**Entries shown**
***

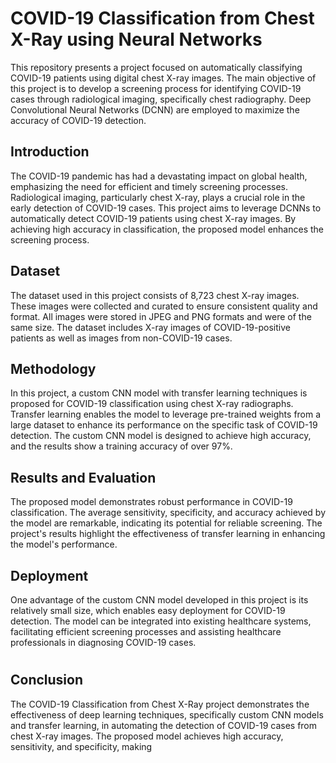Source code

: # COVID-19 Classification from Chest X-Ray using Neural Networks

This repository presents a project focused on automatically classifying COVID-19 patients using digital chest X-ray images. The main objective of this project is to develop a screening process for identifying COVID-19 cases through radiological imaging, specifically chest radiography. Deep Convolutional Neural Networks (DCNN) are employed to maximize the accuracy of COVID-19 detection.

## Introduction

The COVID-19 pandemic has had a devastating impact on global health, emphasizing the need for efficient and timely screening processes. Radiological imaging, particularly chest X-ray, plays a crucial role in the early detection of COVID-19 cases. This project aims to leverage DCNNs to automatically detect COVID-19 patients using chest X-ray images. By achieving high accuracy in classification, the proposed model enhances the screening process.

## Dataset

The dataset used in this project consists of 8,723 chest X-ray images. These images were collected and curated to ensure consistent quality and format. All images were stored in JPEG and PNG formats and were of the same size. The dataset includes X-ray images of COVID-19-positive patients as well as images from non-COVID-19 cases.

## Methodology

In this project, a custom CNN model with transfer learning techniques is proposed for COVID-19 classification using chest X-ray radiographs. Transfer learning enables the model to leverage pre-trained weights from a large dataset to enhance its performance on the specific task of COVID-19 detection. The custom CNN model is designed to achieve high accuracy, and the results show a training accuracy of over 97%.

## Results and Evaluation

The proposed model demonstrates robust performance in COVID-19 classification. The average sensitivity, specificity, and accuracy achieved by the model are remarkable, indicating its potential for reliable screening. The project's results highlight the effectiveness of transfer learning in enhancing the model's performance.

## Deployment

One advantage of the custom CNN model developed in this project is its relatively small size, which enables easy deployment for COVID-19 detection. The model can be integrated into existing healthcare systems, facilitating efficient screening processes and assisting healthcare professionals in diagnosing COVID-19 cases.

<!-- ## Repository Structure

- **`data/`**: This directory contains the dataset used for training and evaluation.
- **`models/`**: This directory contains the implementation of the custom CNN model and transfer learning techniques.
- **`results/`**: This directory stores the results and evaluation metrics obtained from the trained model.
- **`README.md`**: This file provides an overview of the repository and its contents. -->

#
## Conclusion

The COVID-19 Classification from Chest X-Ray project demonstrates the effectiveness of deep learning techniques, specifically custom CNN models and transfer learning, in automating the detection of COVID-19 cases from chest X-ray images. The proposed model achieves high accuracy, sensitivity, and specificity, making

***

**What is being asked**
Above are records; repeat only the lines starting at the line with "In this project, a" and ending at the line with "## Results and Evaluation", exactly as they appear, both included.

**Exercise output**
In this project, a custom CNN model with transfer learning techniques is proposed for COVID-19 classification using chest X-ray radiographs. Transfer learning enables the model to leverage pre-trained weights from a large dataset to enhance its performance on the specific task of COVID-19 detection. The custom CNN model is designed to achieve high accuracy, and the results show a training accuracy of over 97%.

## Results and Evaluation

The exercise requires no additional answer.